What does 'float' mean?
the terms
wye/wye you tie
wye/delta you float
refer to the tying to or floating the neutral on the high side of the transformer. so wye primary/wye secondary you tie the h1's or h2's, in your pics its the h1's, to the neutral. wye/delta you float, just connect them together. if that made sense???
Lrod, i dont see a primary neutral. so in what circumstance do you tie and when would you float on wye/delta? Is tying to the pole ground the same as tying to neutral if one was there?
Looks like there is a system neutral to me... looks like 6 or 4 copper.
It's a wye-delta bank, 3 phase 4 wire 120/240.
I'd go with a 99% probability that the wye is floated on top, you'd want to float the wye so that if one of the power pots fail the customer would see no voltage, otherwise if you grounded the wye the other power pot would carry all of the 3 phase load, potentially burning up the other power pot.

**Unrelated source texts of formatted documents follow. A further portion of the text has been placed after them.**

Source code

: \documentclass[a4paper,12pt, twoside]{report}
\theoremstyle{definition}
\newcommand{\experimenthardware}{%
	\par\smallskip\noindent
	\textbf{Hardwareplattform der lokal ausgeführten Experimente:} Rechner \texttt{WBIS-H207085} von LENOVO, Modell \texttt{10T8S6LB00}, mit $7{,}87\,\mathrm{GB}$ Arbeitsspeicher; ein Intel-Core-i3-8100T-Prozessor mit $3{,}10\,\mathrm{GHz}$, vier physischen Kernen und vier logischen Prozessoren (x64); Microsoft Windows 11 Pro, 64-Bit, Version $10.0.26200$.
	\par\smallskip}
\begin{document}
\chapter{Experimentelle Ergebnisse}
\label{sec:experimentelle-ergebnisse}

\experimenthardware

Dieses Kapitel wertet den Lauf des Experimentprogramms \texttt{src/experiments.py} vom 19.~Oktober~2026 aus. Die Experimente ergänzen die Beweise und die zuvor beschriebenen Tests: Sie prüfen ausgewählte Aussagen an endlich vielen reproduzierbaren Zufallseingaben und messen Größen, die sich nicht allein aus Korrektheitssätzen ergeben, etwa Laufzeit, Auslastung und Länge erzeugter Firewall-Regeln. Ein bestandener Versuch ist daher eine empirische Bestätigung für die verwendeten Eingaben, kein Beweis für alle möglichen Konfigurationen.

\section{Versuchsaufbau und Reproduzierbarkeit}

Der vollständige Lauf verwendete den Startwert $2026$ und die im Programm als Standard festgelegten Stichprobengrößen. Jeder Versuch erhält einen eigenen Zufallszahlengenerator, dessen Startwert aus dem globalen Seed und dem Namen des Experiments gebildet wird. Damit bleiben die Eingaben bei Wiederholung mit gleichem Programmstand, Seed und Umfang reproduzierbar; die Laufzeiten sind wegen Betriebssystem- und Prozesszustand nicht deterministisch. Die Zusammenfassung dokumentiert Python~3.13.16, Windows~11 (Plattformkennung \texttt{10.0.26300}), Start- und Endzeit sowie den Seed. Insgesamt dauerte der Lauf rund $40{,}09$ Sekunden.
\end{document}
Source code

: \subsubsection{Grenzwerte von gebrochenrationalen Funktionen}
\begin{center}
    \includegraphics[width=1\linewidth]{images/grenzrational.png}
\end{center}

In any new installations here we use a 4th cutout to prevent ferroresence... even on older ones when we work on them we'll install the 4th cutout.
On a open wye-open delta bank you'd ground the wye, practice at my utility is to use single bushing transformers in that case instead of two bushing.
The only thing that is different is they used H2 on the primary instead of H1, all that did is change the polarity of each transformer... really no big deal, just make sure you do that on all three if all three are the same polarity.
The lighting pot with the 4 bushings, I've only seen one of them, but to my understanding it's just an external way of changing your coil to utilize if you wanted to cut it two wire for a 120/208 (or 277/480) application (A C B D).
Floating the wye just means lets say on this picture
Each pot has one phase of primary going into H2 ( A B C ) the other top bushing H1 just has a common lead going to each transformer... it just floats, only ties into each H2.